The summary starts off with the fact that when we hear “man of God” we automatically assume someone of position. We think of pastors, missionaries and other well-known and respected persons. Amos, however, was an ordinary shepherd. It goes on to mention how he could have continued on with his normal life providing for his family, and worshiping God. However, he was obedient to the vision and instructions of God.
This got me thinking of my own life. There were and still are small and huge projects that fill my ‘thought bubble’ on a daily basis. Some of them are easy to do and some give me a little bit of anxiety, if I’m allowed to be honest. The thing about it is, like Amos, I also have a choice. I have a choice to be complacent and go on with my normal life working and participating in small events at church; or I can suck it up and fervently work toward the goals and visions that the Lord has placed on my heart. The first option is SO much easier and safer, but I know deep down that I’m supposed to do more.

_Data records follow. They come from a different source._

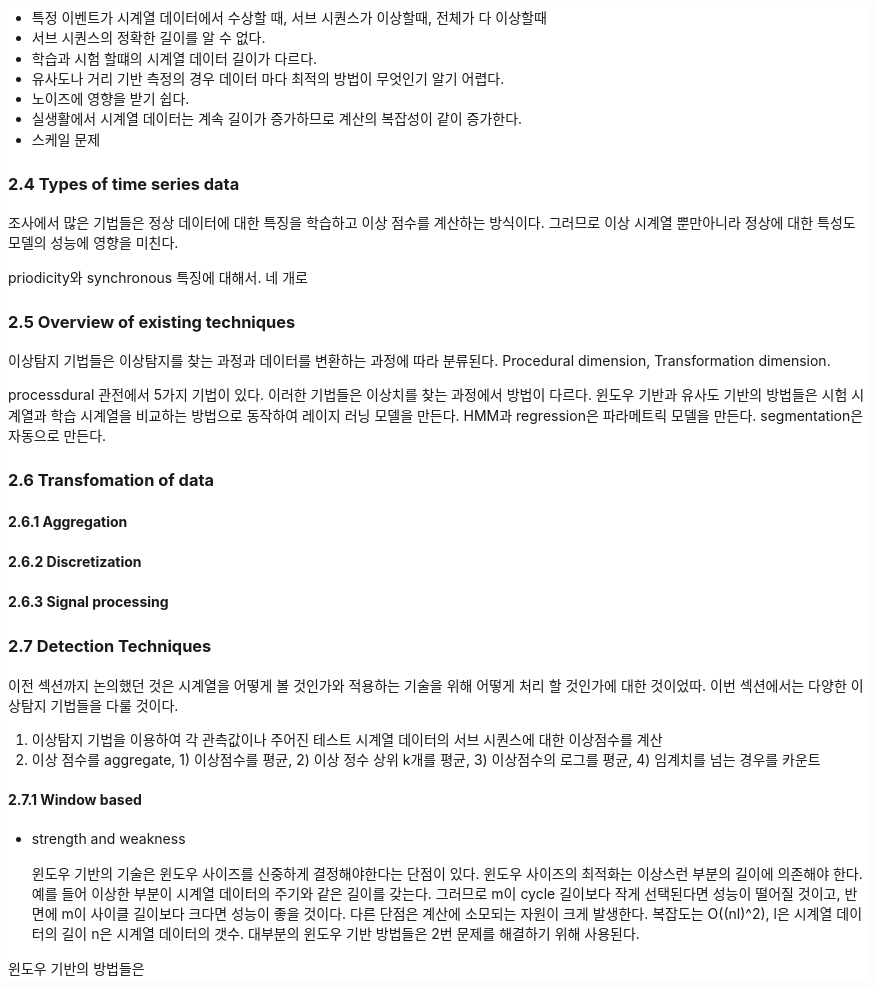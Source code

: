 - 특정 이벤트가 시계열 데이터에서 수상할 때, 서브 시퀀스가 이상할때, 전체가 다 이상할때
- 서브 시퀀스의 정확한 길이를 알 수 없다.
- 학습과 시험 할떄의 시계열 데이터 길이가 다르다.
- 유사도나 거리 기반 측정의 경우 데이터 마다 최적의 방법이 무엇인기 알기 어렵다.
- 노이즈에 영향을 받기 쉽다.
- 실생활에서 시계열 데이터는 계속 길이가 증가하므로 계산의 복잡성이 같이 증가한다.
- 스케일 문제



### 2.4 Types of time series data

조사에서 많은 기법들은 정상 데이터에 대한 특징을 학습하고 이상 점수를 계산하는 방식이다. 그러므로 이상 시계열 뿐만아니라 정상에 대한 특성도 모델의 성능에 영향을 미친다. 

priodicity와 synchronous 특징에 대해서. 네 개로



### 2.5 Overview of existing techniques

이상탐지 기법들은 이상탐지를 찾는 과정과 데이터를 변환하는 과정에 따라 분류된다. Procedural dimension, Transformation dimension. 

processdural 관전에서 5가지 기법이 있다. 이러한 기법들은 이상치를 찾는 과정에서 방법이 다르다. 윈도우 기반과 유사도 기반의 방법들은 시험 시계열과 학습 시계열을 비교하는 방법으로 동작하여 레이지 러닝 모델을 만든다. HMM과 regression은 파라메트릭 모델을 만든다. segmentation은 자동으로 만든다.



### 2.6 Transfomation of data

#### 2.6.1 Aggregation



#### 2.6.2 Discretization



#### 2.6.3 Signal processing





### 2.7 Detection Techniques

이전 섹션까지 논의했던 것은 시계열을 어떻게 볼 것인가와 적용하는 기술을 위해 어떻게 처리 할 것인가에 대한 것이었따. 이번 섹션에서는 다양한 이상탐지 기법들을 다룰 것이다. 

1. 이상탐지 기법을 이용하여 각 관측값이나 주어진 테스트 시계열 데이터의 서브 시퀀스에 대한 이상점수를 계산
2. 이상 점수를 aggregate, 1) 이상점수를 평균, 2) 이상 정수 상위 k개를 평균, 3) 이상점수의 로그를 평균, 4) 임계치를 넘는 경우를 카운트



#### 2.7.1 Window based

- strength and weakness

  윈도우 기반의 기술은 윈도우 사이즈를 신중하게 결정해야한다는 단점이 있다. 윈도우 사이즈의 최적화는 이상스런 부분의 길이에 의존해야 한다. 예를 들어 이상한 부분이 시계열 데이터의 주기와 같은 길이를 갖는다. 그러므로 m이 cycle 길이보다 작게 선택된다면 성능이 떨어질 것이고, 반면에 m이 사이클 길이보다 크다면 성능이 좋을 것이다. 다른 단점은 계산에 소모되는 자원이 크게 발생한다. 복잡도는 O((nl)^2), l은 시계열 데이터의 길이 n은 시계열 데이터의 갯수. 대부분의 윈도우 기반 방법들은 2번 문제를 해결하기 위해 사용된다. 

윈도우 기반의 방법들은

What if something as small as writing this blog post was all I needed to do for someone to come to Christ or receive motivation to do the work of the Lord. Imagine that I neglected to do it. It would pain me to find out that my disobedience to something that seems so trivial caused a minor setback in something so great.
So here I am. Kinda excited to chew up this book with my eyes lol. Awaiting the many lessons I can take from it and the other passages to come. Here I am with all of my laziness, struggles, excuses, and whatever else that hinders my progress. I am, yet again, placing them at the feet of God and pressing on to overcome this complacency. If I have to do this a million times, I will. Care to join?